[PATCH] Further relax the constraint on atomics in MemoryDependencyAnalysis.cpp

Thu Aug 21 13:30:42 PDT 2014

Thank you very much for the careful reviews !

Inline comments below with answers to your comments.

================
Comment at: lib/Analysis/MemoryDependenceAnalysis.cpp:388
@@ -373,1 +387,3 @@
+  bool HasSeenAcquire = false;
+
   if (isLoad && QueryInst) {
----------------
Philip Reames wrote:
> I'm still not finding this explanation particularly clear.  I'm going to ask you not to commit this until you can justify why this approach is correct.  
> 
> A potentially more intuitive way to explain this is to why this reordering is valid:
> store x = 0
> acquire operator
> release operation
> load x < -- okay to use zero
> 
> This is valid because the first pair of operations and the second pair can both be reordered.  i.e. the intermediate state is:
> acquire operation
> store x = 0
> load x < -- now obviously zero
> release operation
> 
> What is "discriminating context"?  What does it mean to "clobber"?
> 
The reordering approach is not enough to explain this optimisation, as there is no way of hoisting the store of x back above the acquire operation in the example you gave.
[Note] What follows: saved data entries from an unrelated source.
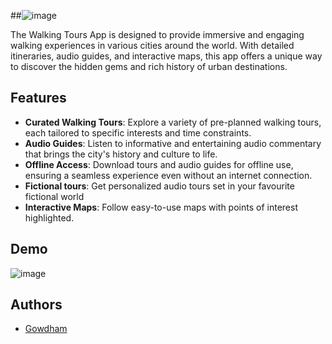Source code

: ##![image](https://github.com/user-attachments/assets/08fe73c3-bbf3-47bc-a01f-0d5224e53e57)


The Walking Tours App is designed to provide immersive and engaging walking experiences in various cities around the world. With detailed itineraries, audio guides, and interactive maps, this app offers a unique way to discover the hidden gems and rich history of urban destinations.

## Features

- **Curated Walking Tours**: Explore a variety of pre-planned walking tours, each tailored to specific interests and time constraints.
- **Audio Guides**: Listen to informative and entertaining audio commentary that brings the city's history and culture to life.
- **Offline Access**: Download tours and audio guides for offline use, ensuring a seamless experience even without an internet connection.
- **Fictional tours**: Get personalized audio tours set in your favourite fictional world
- **Interactive Maps**: Follow easy-to-use maps with points of interest highlighted.

## Demo
![image](https://github.com/user-attachments/assets/d20b48f6-b7a2-4884-a573-8c4ec5727d52)


## Authors

- [Gowdham](https://github.com/gawdam)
I will try to give a more detailed explanation below, if you find it clearer I will put it in the comments.
In the following code:

```
store x = 0
release operation (1)
acquire operation (4)
%val = load x
```
it is not okay to replace %val by 0, because another thread may be doing:

```
acquire operation (2)
store x = 42
release operation (3)
```
And if the program ensures that 1 synchronizes with 2, and 3 with 4 then this code is correct and %val ends up being 42 and not 0.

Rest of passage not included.